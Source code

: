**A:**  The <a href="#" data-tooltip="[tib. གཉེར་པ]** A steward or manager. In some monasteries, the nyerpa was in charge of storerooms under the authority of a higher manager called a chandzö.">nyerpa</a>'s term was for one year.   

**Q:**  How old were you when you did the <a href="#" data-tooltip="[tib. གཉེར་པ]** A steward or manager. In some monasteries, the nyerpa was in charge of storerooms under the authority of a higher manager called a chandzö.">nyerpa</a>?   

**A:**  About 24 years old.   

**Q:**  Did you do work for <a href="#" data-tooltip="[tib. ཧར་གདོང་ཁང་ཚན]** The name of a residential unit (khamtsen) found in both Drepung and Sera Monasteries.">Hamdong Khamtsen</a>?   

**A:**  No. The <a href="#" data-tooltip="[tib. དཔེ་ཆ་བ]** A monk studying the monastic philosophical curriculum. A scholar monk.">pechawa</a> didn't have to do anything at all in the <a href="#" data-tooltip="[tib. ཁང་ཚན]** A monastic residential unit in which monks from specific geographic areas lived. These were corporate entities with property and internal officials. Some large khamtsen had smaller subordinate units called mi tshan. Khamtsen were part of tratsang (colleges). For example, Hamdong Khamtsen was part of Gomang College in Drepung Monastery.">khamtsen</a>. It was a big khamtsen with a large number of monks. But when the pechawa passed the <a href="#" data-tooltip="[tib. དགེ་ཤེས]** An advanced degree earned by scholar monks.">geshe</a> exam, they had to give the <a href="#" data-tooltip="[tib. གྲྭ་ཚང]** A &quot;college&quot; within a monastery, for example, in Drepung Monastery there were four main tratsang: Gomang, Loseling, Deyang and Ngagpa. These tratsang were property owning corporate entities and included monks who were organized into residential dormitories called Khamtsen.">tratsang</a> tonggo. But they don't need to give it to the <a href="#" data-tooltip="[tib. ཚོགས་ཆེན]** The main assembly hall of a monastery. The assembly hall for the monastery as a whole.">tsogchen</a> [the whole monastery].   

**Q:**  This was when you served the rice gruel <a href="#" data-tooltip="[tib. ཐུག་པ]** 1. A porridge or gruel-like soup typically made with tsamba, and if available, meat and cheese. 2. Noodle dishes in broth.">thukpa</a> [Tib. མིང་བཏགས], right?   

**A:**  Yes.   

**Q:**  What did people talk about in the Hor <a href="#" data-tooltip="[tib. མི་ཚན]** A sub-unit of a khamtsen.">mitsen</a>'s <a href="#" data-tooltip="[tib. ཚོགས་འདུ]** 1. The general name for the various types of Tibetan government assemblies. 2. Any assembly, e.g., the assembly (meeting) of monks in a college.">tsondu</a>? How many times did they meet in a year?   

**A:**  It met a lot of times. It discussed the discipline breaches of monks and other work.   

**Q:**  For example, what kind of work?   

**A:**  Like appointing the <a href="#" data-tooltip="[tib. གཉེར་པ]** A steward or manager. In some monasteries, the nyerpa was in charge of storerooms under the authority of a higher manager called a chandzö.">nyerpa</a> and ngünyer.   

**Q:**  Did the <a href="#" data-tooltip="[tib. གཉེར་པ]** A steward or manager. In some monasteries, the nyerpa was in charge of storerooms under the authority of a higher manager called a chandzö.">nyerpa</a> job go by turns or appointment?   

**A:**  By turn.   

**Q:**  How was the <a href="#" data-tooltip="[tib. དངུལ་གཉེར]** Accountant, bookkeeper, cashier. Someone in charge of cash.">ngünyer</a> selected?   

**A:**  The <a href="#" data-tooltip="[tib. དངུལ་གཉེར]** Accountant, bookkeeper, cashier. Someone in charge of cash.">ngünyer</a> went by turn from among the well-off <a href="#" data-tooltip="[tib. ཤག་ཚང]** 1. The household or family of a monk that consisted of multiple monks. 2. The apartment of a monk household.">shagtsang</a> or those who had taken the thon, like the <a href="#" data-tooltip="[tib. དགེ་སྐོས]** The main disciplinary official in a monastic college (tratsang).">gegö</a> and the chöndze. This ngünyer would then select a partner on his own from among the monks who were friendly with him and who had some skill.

BRIEF> Going through the listing above, count every line in which the word "work" occurs, and state only the count.

WRITTEN ANSWER> 3